# UK driving licence



## jillpaula (Aug 3, 2010)

Hey,

Can someone please let us know if we are able to drive in the UK with our Provisional Driver Licence (C P2 - green Ps) from Australia? Do we have to change to a UK driving licence as we will be in the UK for longer than a year - and if so, how do we do this??

Thanks!


----------



## MaidenScotland (Jun 6, 2009)

jillpaula said:


> Hey,
> 
> Can someone please let us know if we are able to drive in the UK with our Provisional Driver Licence (C P2 - green Ps) from Australia? Do we have to change to a UK driving licence as we will be in the UK for longer than a year - and if so, how do we do this??
> 
> Thanks!




You cannot drive on a provisional licence in the UK... you must have a full qualified driver with you.
No you cannot drive with a PL even with a qualified driver with you.
You will have to apply for a provisional licence once you are here.


----------



## jillpaula (Aug 3, 2010)

MaidenScotland said:


> You cannot drive on a provisional licence in the UK... you must have a full qualified driver with you.
> No you cannot drive with a PL even with a qualified driver with you.
> You will have to apply for a provisional licence once you are here.


Is there something like an RTA we have to visit to apply for a provisional licence? We had heard of a P1 driver changing their Australian licence to a UK one. Our Provisional Licence back home allows us to drive independantly, we've already been on a learner's licence that requires you to have a qualified driver with you..


----------



## Joppa (Sep 7, 2009)

jillpaula said:


> Is there something like an RTA we have to visit to apply for a provisional licence? We had heard of a P1 driver changing their Australian licence to a UK one. Our Provisional Licence back home allows us to drive independantly, we've already been on a learner's licence that requires you to have a qualified driver with you..


You can only drive on your own in UK with your Australian licence if you have passed all your tests back home. I know in some states you are issued with a restricted licence on first passing your tests until you have gained more experience on the road, and people have been able to change such a licence, if current, to a full UK licence. But if you are yet to take and pass all your driving tests in Australia, you cannot drive here at all but have to get a provisional licence and be accompanied by a full UK licence holder with a minimum of 3 years' experience until you pass both theory and practical tests. You will be committing an offence if you drive on your current Australian licence and your insurance won't be valid, committing further offence. You can apply for your UK provisional licence by post by filling form D1 from post office with photo ID (such as passport), photo of yourself and a fee of £50, and send to DVLA in Swansea.
Do you get a provisional licence in Australia before passing all your tests?


----------



## jillpaula (Aug 3, 2010)

Joppa said:


> You can only drive on your own in UK with your Australian licence if you have passed all your tests back home.

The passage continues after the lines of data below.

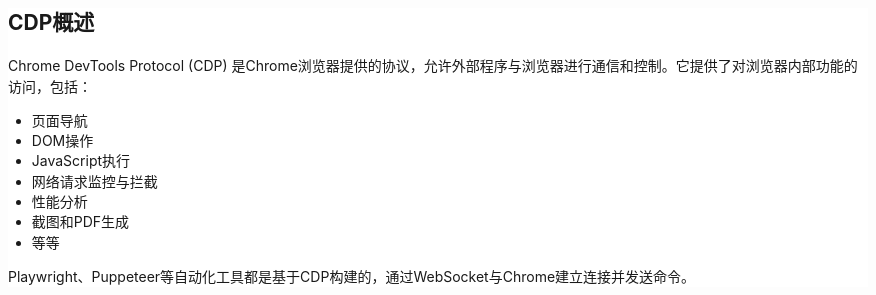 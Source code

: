 ## CDP概述

Chrome DevTools Protocol (CDP) 是Chrome浏览器提供的协议，允许外部程序与浏览器进行通信和控制。它提供了对浏览器内部功能的访问，包括：

- 页面导航
- DOM操作
- JavaScript执行
- 网络请求监控与拦截
- 性能分析
- 截图和PDF生成
- 等等

Playwright、Puppeteer等自动化工具都是基于CDP构建的，通过WebSocket与Chrome建立连接并发送命令。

I know in some states you are issued with a restricted licence on first passing your tests until you have gained more experience on the road, and people have been able to change such a licence, if current, to a full UK licence. But if you are yet to take and pass all your driving tests in Australia, you cannot drive here at all but have to get a provisional licence and be accompanied by a full UK licence holder with a minimum of 3 years' experience until you pass both theory and practical tests. You will be committing an offence if you drive on your current Australian licence and your insurance won't be valid, committing further offence. You can apply for your UK provisional licence by post by filling form D1 from post office with photo ID (such as passport), photo of yourself and a fee of £50, and send to DVLA in Swansea.
> Do you get a provisional licence in Australia before passing all your tests?


Thank you for replying!

We get our "Learner Licence" after passing a theory test. With this licence we need to record at least 150 hours driving with a full licensed driver in a logbook. Then we take a practical test to get our Provisional (P1) licence; and another theory test to graduate to a P2 licence....and finally yet another theory test in order to get a full driving licence.


----------